So what does this have to do with health insurance? Well, insurance is a lot like banking.  The health insurance company bets that you’ll be healthy and you bet that you won’t.  Both the banking and the insurance industry rely on making good bets. However, the health insurance industry has one great advantage over the banking industry. With insurance you only pay out a bunch of money when something bad happens to the your health – meanwhile you keep paying the insurance company a lot of money. In mortgage banking it’s sort of the opposite.  The bank pays out a big lump sum up front and then collects it back – multiplied by a factor of four or five – over 30 years. The bank is taking a big risk though because you might not pay them back. It would seem that the insurance companies are also taking a big risk too because you might get a catastrophic disease.  So isn’t it all sort of the same? I could be, but it isn’t. The insurance companies have learned about a thing called denial of benefits – it’s all in the fine print. Basically, a lot of them don’t pay off when a catastrophe happens.  They manage to find a pre-existing condition or some other excuse to disqualify you.  So, they make out like bandits and build big skyscrapers. But don’t feel too bad for the banks, because they have an out too: if you don’t pay your mortgage they just grab your house and sell it. Then they take their big profits and build big skyscrapers.

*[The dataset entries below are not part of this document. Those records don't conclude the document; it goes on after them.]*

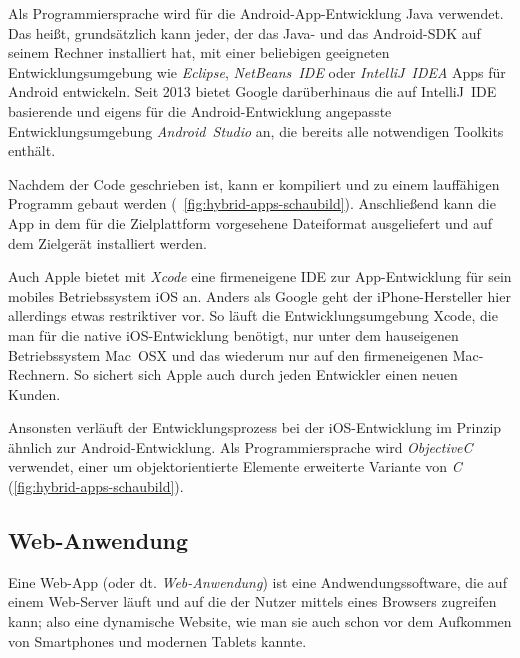 Als Programmiersprache wird für die Android-App-Entwicklung Java verwendet. Das heißt, grundsätzlich kann jeder, der das Java- und das Android-SDK auf seinem Rechner installiert hat, mit einer beliebigen geeigneten Entwicklungsumgebung wie \emph{Eclipse}, \emph{NetBeans~IDE} oder \emph{IntelliJ~IDEA} Apps für Android entwickeln. 
Seit 2013 bietet Google darüberhinaus die auf IntelliJ~IDE basierende und eigens für die Android-Entwicklung angepasste Entwicklungsumgebung \emph{Android~Studio} an,\cite{android-studio} die bereits alle notwendigen Toolkits enthält. 

Nachdem der Code geschrieben ist, kann er kompiliert und zu einem lauffähigen Programm gebaut werden (\seename\ \autoref{fig:hybrid-apps-schaubild}). Anschließend kann die App in dem für die Zielplattform vorgesehene Dateiformat ausgeliefert und auf dem Zielgerät installiert werden.

Auch Apple bietet mit \emph{Xcode} eine firmeneigene IDE zur App-Entwicklung für sein mobiles Betriebssystem iOS an. Anders als Google geht der iPhone-Hersteller hier allerdings etwas restriktiver vor. So läuft die Entwicklungsumgebung Xcode, die man für die native iOS-Entwicklung benötigt, nur unter dem hauseigenen Betriebssystem Mac~OSX und das wiederum nur auf den firmeneigenen Mac-Rechnern. So sichert sich Apple auch durch jeden Entwickler einen neuen Kunden.

Ansonsten verläuft der Entwicklungsprozess bei der iOS-Entwicklung im Prinzip ähnlich zur Android-Entwicklung. Als Programmiersprache wird \mbox{\emph{ObjectiveC}} verwendet, einer um objektorientierte Elemente erweiterte Variante von \emph{C} (\seename \autoref{fig:hybrid-apps-schaubild}).

\subsection{Web-Anwendung}

Eine Web-App (oder dt. \emph{Web-Anwendung}) ist eine Andwendungssoftware, die auf einem Web-Server läuft und auf die der Nutzer mittels eines Browsers zugreifen kann; also eine dynamische Website, wie man sie auch schon vor dem Aufkommen von Smartphones und modernen Tablets kannte.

So what does this have to do with a Public Option? The Public Option for insurance essentially makes the government an insurance company – which is to say that we, the taxpayers, are insuring ourselves with all the money we put in our tax dollars pot in DC.  The government makes no profit – and why would it? If we are the government then profiting from ourselves would just be like taking money out of one pocket and putting it in another. A government-run insurance option is essentially non-profit insurance for everyone. It is cheap and efficient and people don’t get denied coverage just because they got sick.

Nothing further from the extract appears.